Open ktangsali opened 4 months ago

ktangsali commented 4 months ago

Version

source - main

On which installation method(s) does this occur?

Docker

Describe the issue

The test_healpix.py can sometimes report a failure if run with the full pytest suite. This however passes if the test is executed individually.
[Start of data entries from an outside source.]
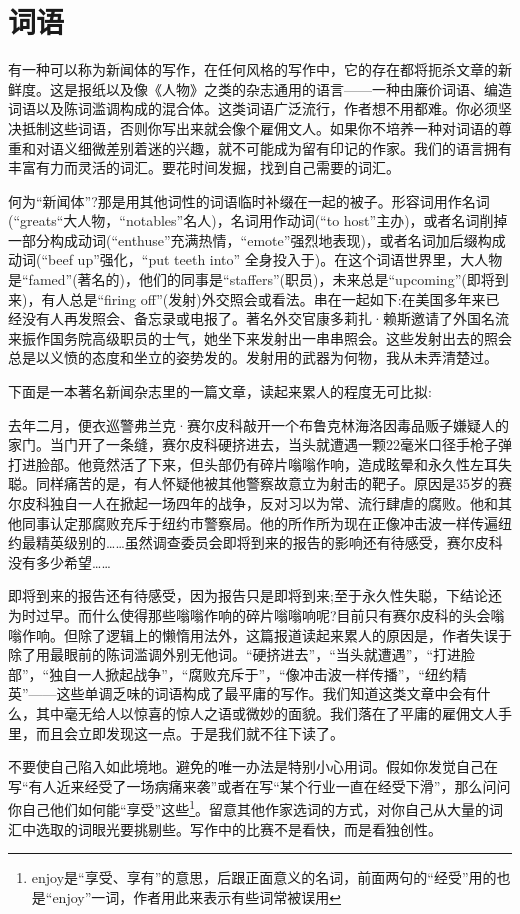 \chapter{词语}
有一种可以称为新闻体的写作，在任何风格的写作中，它的存在都将扼杀文章的新鲜度。这是报纸以及像《人物》之类的杂志通用的语言——一种由廉价词语、编造词语以及陈词滥调构成的混合体。这类词语广泛流行，作者想不用都难。你必须坚决抵制这些词语，否则你写出来就会像个雇佣文人。如果你不培养一种对词语的尊重和对语义细微差别着迷的兴趣，就不可能成为留有印记的作家。我们的语言拥有丰富有力而灵活的词汇。要花时间发掘，找到自己需要的词汇。

何为“新闻体”?那是用其他词性的词语临时补缀在一起的被子。形容词用作名词(“greats“大人物，“notables”名人)，名词用作动词(“to host”主办)，或者名词削掉一部分构成动词(“enthuse”充满热情，“emote”强烈地表现)，或者名词加后缀构成动词(“beef up”强化，“put teeth into” 全身投入于)。在这个词语世界里，大人物是“famed”(著名的)，他们的同事是“staffers”(职员)，未来总是“upcoming”(即将到来)，有人总是“firing off”(发射)外交照会或看法。串在一起如下:在美国多年来已经没有人再发照会、备忘录或电报了。著名外交官康多莉扎·赖斯邀请了外国名流来振作国务院高级职员的士气，她坐下来发射出一串串照会。这些发射出去的照会总是以义愤的态度和坐立的姿势发的。发射用的武器为何物，我从未弄清楚过。

下面是一本著名新闻杂志里的一篇文章，读起来累人的程度无可比拟:

去年二月，便衣巡警弗兰克·赛尔皮科敲开一个布鲁克林海洛因毒品贩子嫌疑人的家门。当门开了一条缝，赛尔皮科硬挤进去，当头就遭遇一颗22毫米口径手枪子弹打进脸部。他竟然活了下来，但头部仍有碎片嗡嗡作响，造成眩晕和永久性左耳失聪。同样痛苦的是，有人怀疑他被其他警察故意立为射击的靶子。原因是35岁的赛尔皮科独自一人在掀起一场四年的战争，反对习以为常、流行肆虐的腐败。他和其他同事认定那腐败充斥于纽约市警察局。他的所作所为现在正像冲击波一样传遍纽约最精英级别的……虽然调查委员会即将到来的报告的影响还有待感受，赛尔皮科没有多少希望……

即将到来的报告还有待感受，因为报告只是即将到来;至于永久性失聪，下结论还为时过早。而什么使得那些嗡嗡作响的碎片嗡嗡响呢?目前只有赛尔皮科的头会嗡嗡作响。但除了逻辑上的懒惰用法外，这篇报道读起来累人的原因是，作者失误于除了用最眼前的陈词滥调外别无他词。“硬挤进去”，“当头就遭遇”，“打进脸部”，“独自一人掀起战争”，“腐败充斥于”，“像冲击波一样传播”，“纽约精英”——这些单调乏味的词语构成了最平庸的写作。我们知道这类文章中会有什么，其中毫无给人以惊喜的惊人之语或微妙的面貌。我们落在了平庸的雇佣文人手里，而且会立即发现这一点。于是我们就不往下读了。

不要使自己陷入如此境地。避免的唯一办法是特别小心用词。假如你发觉自己在写“有人近来经受了一场病痛来袭”或者在写“某个行业一直在经受下滑”，那么问问你自己他们如何能“享受”这些\footnote{enjoy是“享受、享有”的意思，后跟正面意义的名词，前面两句的“经受”用的也是“enjoy”一词，作者用此来表示有些词常被误用}。留意其他作家选词的方式，对你自己从大量的词汇中选取的词眼光要挑剔些。写作中的比赛不是看快，而是看独创性。

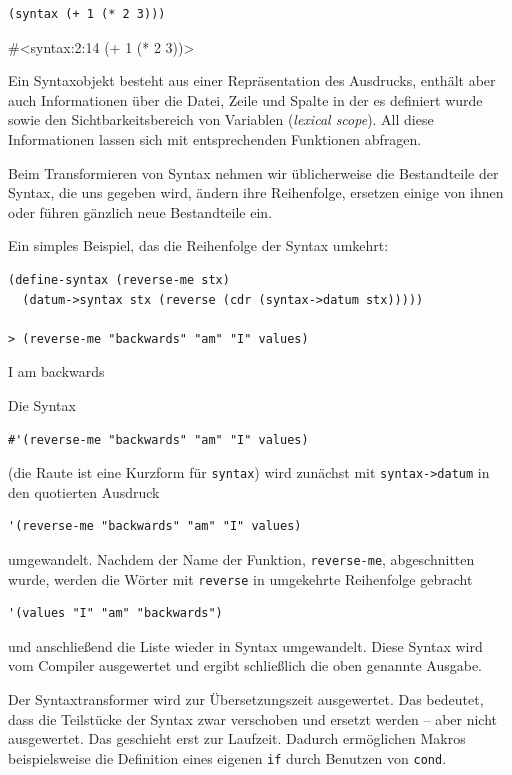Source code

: \begin{lstlisting}
(syntax (+ 1 (* 2 3)))
\end{lstlisting}
{\routput\#<syntax:2:14 (+ 1 (* 2 3))>}

Ein Syntaxobjekt besteht aus einer Repräsentation des Ausdrucks, enthält aber auch Informationen über die Datei, Zeile und Spalte in der es definiert wurde sowie den Sichtbarkeitsbereich von Variablen (\emph{lexical scope}). All diese Informationen lassen sich mit entsprechenden Funktionen abfragen.

Beim Transformieren von Syntax nehmen wir üblicherweise die Bestandteile der Syntax, die uns gegeben wird, ändern ihre Reihenfolge, ersetzen einige von ihnen oder führen gänzlich neue Bestandteile ein.

Ein simples Beispiel, das die Reihenfolge der Syntax umkehrt:

\begin{lstlisting}
(define-syntax (reverse-me stx)
  (datum->syntax stx (reverse (cdr (syntax->datum stx)))))
  
> (reverse-me "backwards" "am" "I" values)
\end{lstlisting}
{\routput {\qq}I{\qq} {\qq}am{\qq} {\qq}backwards{\qq}}

Die Syntax

\begin{lstlisting}
#'(reverse-me "backwards" "am" "I" values)
\end{lstlisting}

(die Raute ist eine Kurzform für \texttt{syntax}) wird zunächst mit \texttt{syntax->datum} in den quotierten Ausdruck 

\begin{lstlisting}
'(reverse-me "backwards" "am" "I" values)
\end{lstlisting}


umgewandelt. Nachdem der Name der Funktion, \texttt{reverse-me}, abgeschnitten wurde, werden die Wörter mit \texttt{reverse} in umgekehrte Reihenfolge gebracht

\begin{lstlisting}
'(values "I" "am" "backwards")
\end{lstlisting}

und anschließend die Liste wieder in Syntax umgewandelt. Diese Syntax wird vom Compiler ausgewertet und ergibt schließlich die oben genannte Ausgabe.


Der Syntaxtransformer wird zur Übersetzungszeit ausgewertet. Das bedeutet, dass die Teilstücke der Syntax zwar verschoben und ersetzt werden -- aber nicht ausgewertet. Das geschieht erst zur Laufzeit. Dadurch ermöglichen Makros beispielsweise die Definition eines eigenen \texttt{if} durch Benutzen von \texttt{cond}.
The error is similar to the issue here: https://github.com/Unidata/netcdf4-python/issues/1343. The discussion suggests issue with the particular netcdf version and potentially a newer version will help.

Downgrading the netcdf version to 1.6.5 also helps.

Minimum reproducible example

No response

Relevant log output

_______________________ test_open_time_series_on_the_fly _______________________

self = CachingFileManager(<class 'netCDF4._netCDF4.Dataset'>, '/data/nfs/modulus-data/datasets/healpix/merge/z1000.nc', mode=...r': True, 'diskless': False, 'persist': False, 'format': 'NETCDF4'}, manager_id='2509f805-6f7f-4ab1-952a-f9a698464d2c')
needs_lock = True

    def _acquire_with_cache_info(self, needs_lock=True):
        """Acquire a file, returning the file and whether it was cached."""
        with self._optional_lock(needs_lock):
            try:
>               file = self._cache[self._key]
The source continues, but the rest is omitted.